Controlling Transactions and Locks with Hints and Snapshots in SQL 2000 and 2005.

Locks

Locks are the mechanism databases use to control problems that may arise from simultaneous multi-user access. Some common issues locks try to manage include; what happens when two users try to change the same piece of information at the same time - who wins? Or user one tries to read data while user two is making changes on the same information, - which version of the data should user one see, changed or unchanged? Without locks, these situations may cause the data or results of a query to be logically incorrect. Lock sophistication is a key difference between simple databases designed for single user applications and enterprise databases capable of simultaneously handling large volumes of multi-user actions. Locks are automatically created and managed by both Microsoft SQL 2000 and SQL 2005, but there are cases when a developer or DBA will obtain better performance by dictating the locking behavior SQL should use. This article will introduce Transactions and Locks, as well as methods for controlling them such as using Locking Hints and Snapshots.

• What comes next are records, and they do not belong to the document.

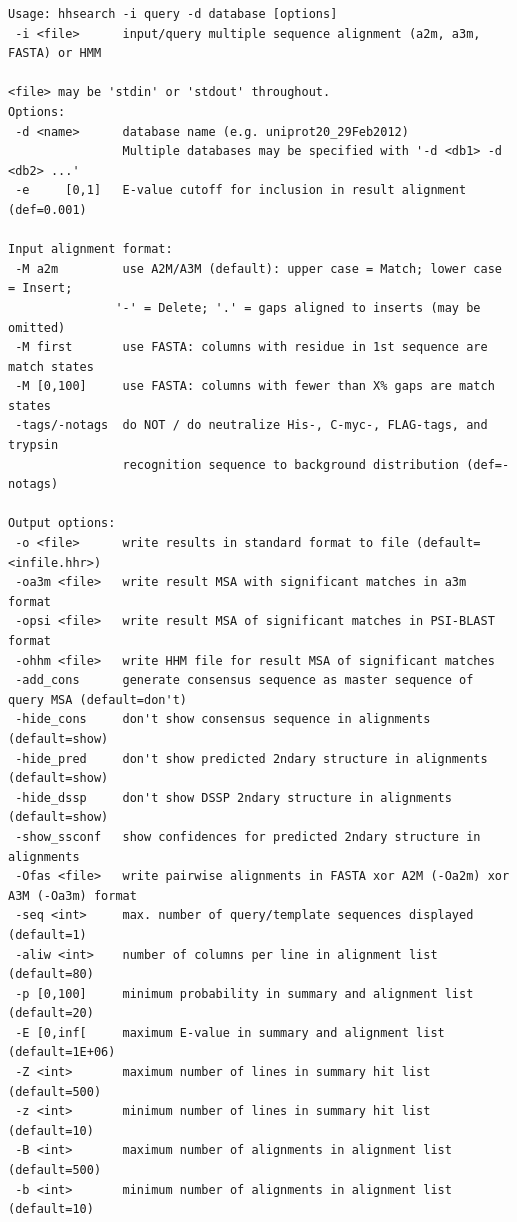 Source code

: \documentclass[11pt,a4paper]{article}
\begin{document}
\small 
\begin{verbatim}
Usage: hhsearch -i query -d database [options]                       
 -i <file>      input/query multiple sequence alignment (a2m, a3m, FASTA) or HMM

<file> may be 'stdin' or 'stdout' throughout.
Options:                                                                        
 -d <name>      database name (e.g. uniprot20_29Feb2012)                        
                Multiple databases may be specified with '-d <db1> -d <db2> ...'
 -e     [0,1]   E-value cutoff for inclusion in result alignment (def=0.001)       

Input alignment format:                                                       
 -M a2m         use A2M/A3M (default): upper case = Match; lower case = Insert;
               '-' = Delete; '.' = gaps aligned to inserts (may be omitted)   
 -M first       use FASTA: columns with residue in 1st sequence are match states
 -M [0,100]     use FASTA: columns with fewer than X% gaps are match states   
 -tags/-notags  do NOT / do neutralize His-, C-myc-, FLAG-tags, and trypsin 
                recognition sequence to background distribution (def=-notags)  

Output options: 
 -o <file>      write results in standard format to file (default=<infile.hhr>)
 -oa3m <file>   write result MSA with significant matches in a3m format
 -opsi <file>   write result MSA of significant matches in PSI-BLAST format
 -ohhm <file>   write HHM file for result MSA of significant matches
 -add_cons      generate consensus sequence as master sequence of query MSA (default=don't)
 -hide_cons     don't show consensus sequence in alignments (default=show)     
 -hide_pred     don't show predicted 2ndary structure in alignments (default=show)
 -hide_dssp     don't show DSSP 2ndary structure in alignments (default=show)  
 -show_ssconf   show confidences for predicted 2ndary structure in alignments
 -Ofas <file>   write pairwise alignments in FASTA xor A2M (-Oa2m) xor A3M (-Oa3m) format   
 -seq <int>     max. number of query/template sequences displayed (default=1)  
 -aliw <int>    number of columns per line in alignment list (default=80)       
 -p [0,100]     minimum probability in summary and alignment list (default=20)  
 -E [0,inf[     maximum E-value in summary and alignment list (default=1E+06)      
 -Z <int>       maximum number of lines in summary hit list (default=500)        
 -z <int>       minimum number of lines in summary hit list (default=10)        
 -B <int>       maximum number of alignments in alignment list (default=500)     
 -b <int>       minimum number of alignments in alignment list (default=10)     


\end{verbatim}
\end{document}
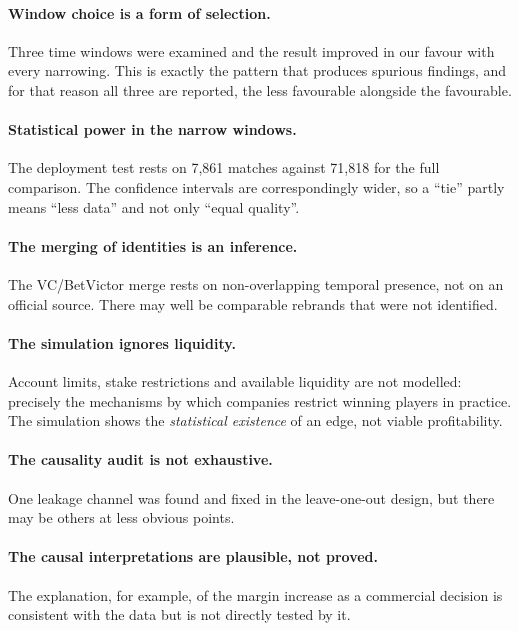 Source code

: \documentclass[12pt,a4paper,oneside]{report}
\renewcommand{\_}{\oldunderscore\allowbreak}
\theoremstyle{definition}
\theoremstyle{plain}
\theoremstyle{definition}   %
\begin{document}
\paragraph{Window choice is a form of selection.} Three time windows were examined and the result
improved in our favour with every narrowing. This is exactly the pattern that produces spurious
findings, and for that reason all three are reported, the less favourable alongside the
favourable.

\paragraph{Statistical power in the narrow windows.} The deployment test rests on 7,861 matches
against 71,818 for the full comparison. The confidence intervals are correspondingly wider, so a
``tie'' partly means ``less data'' and not only ``equal quality''.

\paragraph{The merging of identities is an inference.} The VC/BetVictor merge rests on
non-overlapping temporal presence, not on an official source. There may well be comparable
rebrands that were not identified.

\paragraph{The simulation ignores liquidity.} Account limits, stake restrictions and available
liquidity are not modelled: precisely the mechanisms by which companies restrict winning
players in practice. The simulation shows the \emph{statistical existence} of an edge, not
viable profitability.

\paragraph{The causality audit is not exhaustive.} One leakage channel was found and fixed in the
leave-one-out design, but there may be others at less obvious points.

\paragraph{The causal interpretations are plausible, not proved.} The explanation, for example, of
the margin increase as a commercial decision is consistent with the data but is not directly
tested by it.
\end{document}
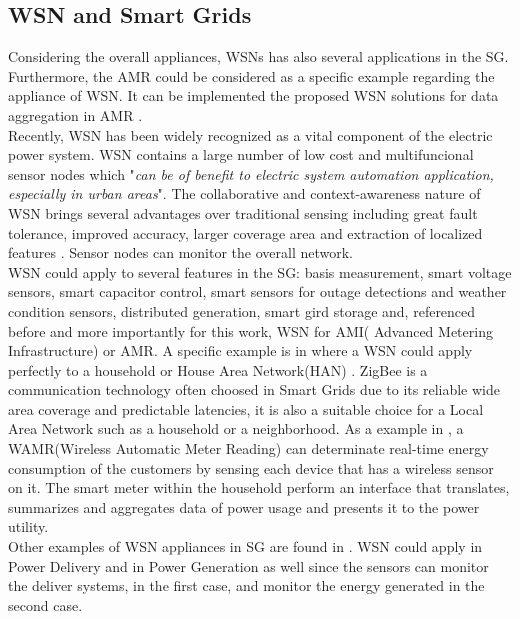 \subsection{WSN and Smart Grids}
Considering the overall appliances, WSNs has also several applications in the SG. Furthermore, the AMR could be considered as a specific example regarding the appliance of WSN. It can be implemented the proposed WSN solutions for data aggregation in AMR .\\
Recently, WSN has been widely  recognized as a vital component of the electric power system\cite{journals/ijdsn/Liu12}. WSN contains a large number of low cost and multifuncional sensor nodes which "\textit{can be of benefit to electric system automation application, especially in urban areas}"\cite{RePEc:eee:rensus:v:15:y:2011:i:6:p:2736-2742}. The collaborative and context-awareness nature of WSN brings several advantages over traditional sensing including great fault tolerance, improved accuracy, larger coverage area and extraction of localized features \cite{journals/ijdsn/Liu12}. Sensor nodes can monitor the overall network.\\
WSN could apply to several features in the SG: basis measurement, smart voltage sensors, smart capacitor control, smart sensors for outage detections and weather condition sensors, distributed generation, smart gird storage and, referenced before and more importantly for this work, WSN for AMI( Advanced Metering Infrastructure) or AMR.
A specific example is in \cite{journals/ijdsn/Liu12} where a WSN could apply perfectly to a household or House Area Network(HAN) . ZigBee  is a communication technology often choosed in Smart Grids  due to its reliable wide area coverage and predictable latencies, it is also a suitable choice for a Local Area Network such as a household or a neighborhood. As a example in \cite{journals/ijdsn/Liu12}, a WAMR(Wireless Automatic Meter Reading) can determinate real-time energy consumption of the customers by sensing each device that has a wireless sensor on it. The smart meter within the household perform an interface that translates, summarizes and aggregates data of power usage and presents it to the power utility.\\ 
Other examples of WSN appliances in SG are found in \cite{journals/ijdsn/Liu12}. WSN could apply in Power Delivery and in Power Generation as well since the sensors can monitor the deliver systems, in the first case, and monitor the energy generated in the second case.\\
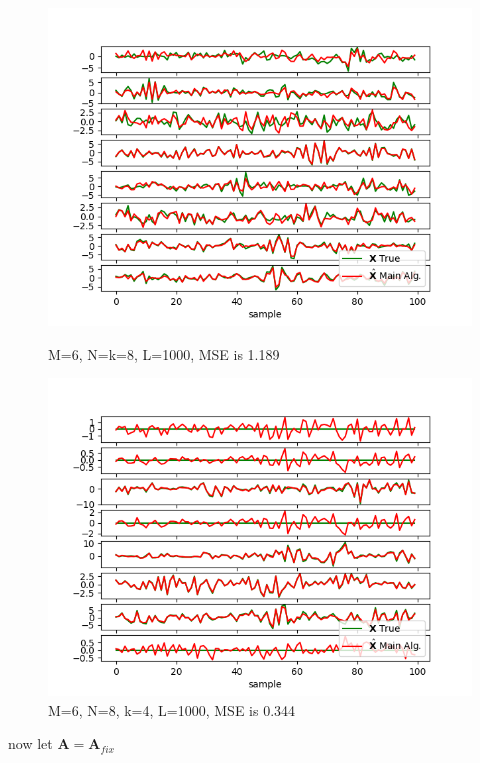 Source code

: \begin{figure}[H]
    \begin{minipage}[t]{.45\textwidth}
		\centering
		\includegraphics[scale=0.5]{figures/ch_estimate/k_test2.png}
	\caption{M=6, N=k=8, L=1000, MSE is 1.189}
	\label{fig:ktest2}
    \end{minipage} 
    \hfill
    \begin{minipage}[t]{.45\textwidth}
		\centering
		\includegraphics[scale=0.5]{figures/ch_estimate/k_test3.png}
	\caption{M=6, N=8, k=4, L=1000, MSE is 0.344}
	\label{fig:ktest3}
    \end{minipage}
\end{figure}

now let $\textbf{A} = \textbf{A}_{fix}$ 


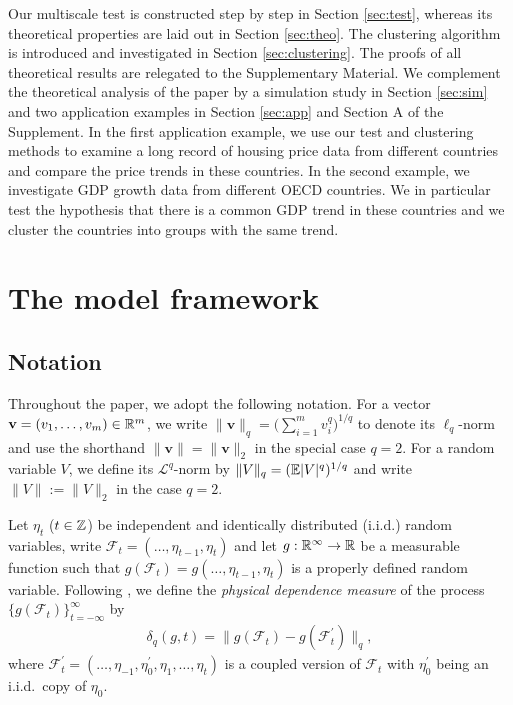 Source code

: \documentclass[12pt]{article}
\begin{document}
Our multiscale test is constructed step by step in Section \ref{sec:test}, whereas its theoretical properties are laid out in Section \ref{sec:theo}. The clustering algorithm is introduced and investigated in Section \ref{sec:clustering}. The proofs of all theoretical results are relegated to the Supplementary Material. We complement the theoretical analysis of the paper by a simulation study in Section \ref{sec:sim} and two application examples in Section \ref{sec:app} and Section A of the Supplement. In the first application example, we use our test and clustering methods to examine a long record of housing price data from different countries and compare the price trends in these countries. In the second example, we investigate GDP growth data from different OECD countries. We in particular test the hypothesis that there is a common GDP trend in these countries and we cluster the countries into groups with the same trend. 



\section{The model framework}\label{sec:model}


\subsection{Notation}


Throughout the paper, we adopt the following notation. For a vector $\mathbf{v} = (v_1, \ldots, v_m)\in\mathbb{R}^m$, we write $\|\mathbf{v}\|_q = \big(\sum_{i=1}^m v_i^q\big)^{1/q}$ to denote its $\ell_q$-norm and use the shorthand $\|\mathbf{v}\| = \|\mathbf{v}\|_2$ in the special case $q = 2$. For a random variable $V$, we define its $\mathcal{L}^q$-norm by $\|V\|_q = (\mathbb{E} |V|^q)^{1/q}$ and write $\|V\| := \|V\|_2$ in the case $q = 2$.


Let $\eta_t$ ($t \in \mathbb{Z}$) be independent and identically distributed ($\text{i.i.d.}$) random variables, write $\mathcal{F}_t  = (\ldots, \eta_{t-1}, \eta_t)$ and let $g: \mathbb{R}^\infty \to \mathbb{R}$ be a measurable function such that $g(\mathcal{F}_t) = g(\ldots, \eta_{t-1}, \eta_t)$ is a properly defined random variable. Following \cite{Wu2005}, we define the \textit{physical dependence measure} of the process $\{g(\mathcal{F}_t)\}_{t=-\infty}^\infty$ by
\begin{align}\label{eq:physical_dep}
\delta_q(g, t) = \| g(\mathcal{F}_t) - g(\mathcal{F}_t^\prime) \|_q,
\end{align}
where $\mathcal{F}_t^\prime  = (\ldots, \eta_{-1}, \eta^\prime_0, \eta_1, \ldots, \eta_t)$ is a coupled version of $\mathcal{F}_t$ with $\eta_0^\prime$ being an i.i.d.\ copy of $\eta_0$. 
\end{document}
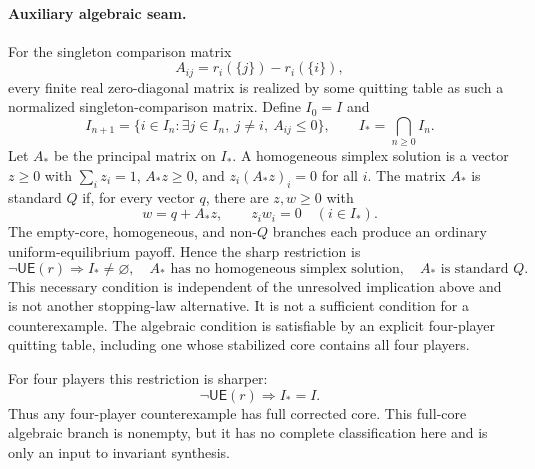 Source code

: \documentclass[11pt]{article}
\newcommand{\UE}{\mathsf{UE}}
\begin{document}
\paragraph{Auxiliary algebraic seam.}
For the singleton comparison matrix
\[
 A_{ij}=r_i(\{j\})-r_i(\{i\}),
\]
every finite real zero-diagonal matrix is realized by some quitting table as
such a normalized singleton-comparison matrix.  Define $I_0=I$ and
\[
 I_{n+1}=\{i\in I_n:\exists j\in I_n,
      \ j\ne i,\ A_{ij}\le0\},
 \qquad I_*=\bigcap_{n\ge0}I_n.
\]
Let $A_*$ be the principal matrix on $I_*$.  A homogeneous simplex solution
is a vector $z\ge0$ with $\sum_i z_i=1$, $A_*z\ge0$, and
$z_i(A_*z)_i=0$ for all $i$.  The matrix $A_*$ is standard $Q$ if, for every
vector $q$, there are $z,w\ge0$ with
\[
 w=q+A_*z,
 \qquad z_iw_i=0\quad(i\in I_*).
\]
The empty-core, homogeneous, and non-$Q$ branches each produce an ordinary
uniform-equilibrium payoff.  Hence the sharp restriction is
\[
 \boxed{
 \neg\UE(r)\Longrightarrow
 I_*\ne\varnothing,\quad
 A_*\text{ has no homogeneous simplex solution},\quad
 A_*\text{ is standard }Q.}
\]
This necessary condition is independent of the unresolved implication above
and is not another stopping-law alternative.  It is not a sufficient
condition for a counterexample.  The algebraic condition is satisfiable by
an explicit four-player quitting table, including one whose stabilized core
contains all four players.

For four players this restriction is sharper:
\[
 \boxed{\neg\UE(r)\Longrightarrow I_*=I.}
\]
Thus any four-player counterexample has full corrected core.  This full-core
algebraic branch is nonempty, but it has no complete classification here and
is only an input to invariant synthesis.
\end{document}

Before a review of locks can take place, transactions (the smallest unit of work in TSQL), must be introduced.

[@more@]

Transactions

Think of a transaction as a logical container holding TSQL that can stand alone, not needing any other statements to be complete. Every transaction causes at least one lock to be issued. If you issue a simple one-statement update such as:

UPDATE authors
SET au_fname = 'Don'

Then your transaction consists of only this one statement. However, if the above statement first required that some new records be inserted into the table, then the transaction would consist of two statements:

INSERT INTO authors
 (au_fname)
 SELECT au_fname
 FROM some_other_table
UPDATE pubs
SET first_name = 'Don'

To tell SQL that these two statements must happen together, in the order presented, they are both wrapped together inside a single transaction, noted by the key phrase BEGIN TRANSACTION:

BEGIN TRANSACTION
 INSERT INTO authors
 (au_fname)
 SELECT au_fname
 FROM some_other_table
UPDATE pubs
SET first_name = 'Don'
COMMIT

COMMIT

The COMMIT tells SQL that it has reached the end of the transaction, and whatever data modifications the statements have made should become a permanent part of the database. The other option for ending a transaction is ROLLBACK, which means all the changes just made should be undone. At this point, for both COMMIT and ROLLBACK, all resources and locks used by the transaction are released.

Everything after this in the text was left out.